Neel Mehta, MD: Yes. That’s a great question. My patients ask me that, and I vary it based on their symptoms. They aren’t quite bad enough to see you guys, but they’re miserable. If they’ve tried these things in some way, then I give them a few days to a week of the first-line therapy to get them onto a second-line therapy. If they’re talking about it for the first time and haven’t tried anything, or the conversation came about only because of a question that I asked, then I give them 2 to 3 weeks on the laxatives in that class of first-line therapy.
William F. Peacock, MD: That’s a long time.
Neel Mehta, MD: Yes. It’s the same as any symptom. We get people with back pain. The first time they’re experiencing back pain, we don’t give them an aggressive treatment right off the bat. Because if they’re tolerating it, there are conservative measures. A lot of it is also patient-shared decision-making. They look at it as, “I can take some milk of magnesia. That’s worked for me in the past.” If they start venturing a little too far, they say, “I’ll increase my leafy greens and do some prune juice.” I’ll remind them that hasn’t been shown to be effective in this type of constipation.
Conar Fitton, MD: That’s a very reasonable approach. You have to vary it on degree.

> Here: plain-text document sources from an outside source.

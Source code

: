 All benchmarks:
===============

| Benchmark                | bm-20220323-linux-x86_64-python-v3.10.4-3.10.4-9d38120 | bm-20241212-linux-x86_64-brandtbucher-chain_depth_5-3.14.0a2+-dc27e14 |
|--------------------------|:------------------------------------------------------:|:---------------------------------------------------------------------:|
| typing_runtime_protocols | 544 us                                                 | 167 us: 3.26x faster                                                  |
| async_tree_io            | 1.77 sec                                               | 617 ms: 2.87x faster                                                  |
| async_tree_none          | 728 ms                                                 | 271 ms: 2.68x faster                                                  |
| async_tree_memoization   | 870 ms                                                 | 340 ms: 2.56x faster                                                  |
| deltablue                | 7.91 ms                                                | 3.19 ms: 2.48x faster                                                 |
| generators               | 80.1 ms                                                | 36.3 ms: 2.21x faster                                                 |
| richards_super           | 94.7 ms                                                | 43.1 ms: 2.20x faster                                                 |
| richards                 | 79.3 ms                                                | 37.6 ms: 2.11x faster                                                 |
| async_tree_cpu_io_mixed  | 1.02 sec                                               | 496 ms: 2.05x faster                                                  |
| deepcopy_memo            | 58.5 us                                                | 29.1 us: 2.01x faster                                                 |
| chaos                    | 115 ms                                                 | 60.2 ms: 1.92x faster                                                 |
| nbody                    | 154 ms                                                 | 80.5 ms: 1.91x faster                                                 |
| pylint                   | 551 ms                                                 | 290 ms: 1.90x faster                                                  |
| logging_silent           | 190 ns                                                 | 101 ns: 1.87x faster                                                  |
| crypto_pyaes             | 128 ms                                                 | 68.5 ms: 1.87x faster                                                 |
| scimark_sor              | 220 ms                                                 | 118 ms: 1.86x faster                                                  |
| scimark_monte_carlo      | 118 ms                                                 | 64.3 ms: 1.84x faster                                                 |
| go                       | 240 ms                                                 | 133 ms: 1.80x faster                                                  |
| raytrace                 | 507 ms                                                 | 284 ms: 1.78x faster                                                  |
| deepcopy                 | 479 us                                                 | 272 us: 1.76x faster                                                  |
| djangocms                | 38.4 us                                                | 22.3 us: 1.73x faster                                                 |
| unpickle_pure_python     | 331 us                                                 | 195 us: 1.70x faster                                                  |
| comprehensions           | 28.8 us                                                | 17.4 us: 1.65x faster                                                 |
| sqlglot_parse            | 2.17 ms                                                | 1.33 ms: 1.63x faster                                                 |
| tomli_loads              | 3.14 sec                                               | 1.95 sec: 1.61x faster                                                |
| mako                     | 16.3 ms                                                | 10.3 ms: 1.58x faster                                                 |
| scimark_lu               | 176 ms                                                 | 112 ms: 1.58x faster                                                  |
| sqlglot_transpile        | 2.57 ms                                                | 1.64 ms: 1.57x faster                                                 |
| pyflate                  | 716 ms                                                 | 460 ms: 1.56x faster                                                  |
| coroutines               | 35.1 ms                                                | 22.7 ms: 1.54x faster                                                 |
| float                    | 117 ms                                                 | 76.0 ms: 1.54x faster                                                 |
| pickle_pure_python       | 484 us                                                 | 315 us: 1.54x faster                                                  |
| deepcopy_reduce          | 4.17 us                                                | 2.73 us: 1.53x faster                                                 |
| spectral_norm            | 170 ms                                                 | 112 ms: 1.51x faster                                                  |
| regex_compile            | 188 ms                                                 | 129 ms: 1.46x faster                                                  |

I can’t tell you how many patients I see a year who are sent in because their significant other tells them that they aren’t normal, but their bowel habits are actually normal. If someone has 3 bowel movements a day and they’re formed and have no other symptoms, we consider that within the normal range. If someone has 3 to 4 bowel movements a week but that’s how they’ve been for 20 years and they have no symptoms otherwise, we consider that normal. But if those patients say, “Normally, I went twice a day. Now it’s been 3 days since I’ve gone,” and they haven’t tried anything, then 2 weeks is reasonable.
But as Neel was saying, it’s about having that shared decision-making and a plan with the patient to say, “This is what we’re going to try. We’re going to start a stool softener. On day 3, we can try an over-the-counter stimulant if that doesn’t work. See if that combination works.” It will work for some patients, but for some patients it won’t. It’s important to have that backup plan to say, “If this doesn’t work, you’re going to meet criteria for these second-line therapies, which are very efficacious for the patients who need it.” Those are the patients who are going to benefit significantly. That approach is perfect.
Neel Mehta, MD: Yes. We’ve probably all been there, or at least Conar and I, where we’ve given them second-line therapies and they weren’t quite mentally prepared for it. You give them the drug to be taken daily with refills and they come back after a month and don’t need any refills. The patient has to be invested in this too, especially when you’re starting the conversation. That’s part of what we think about in this shared decision process.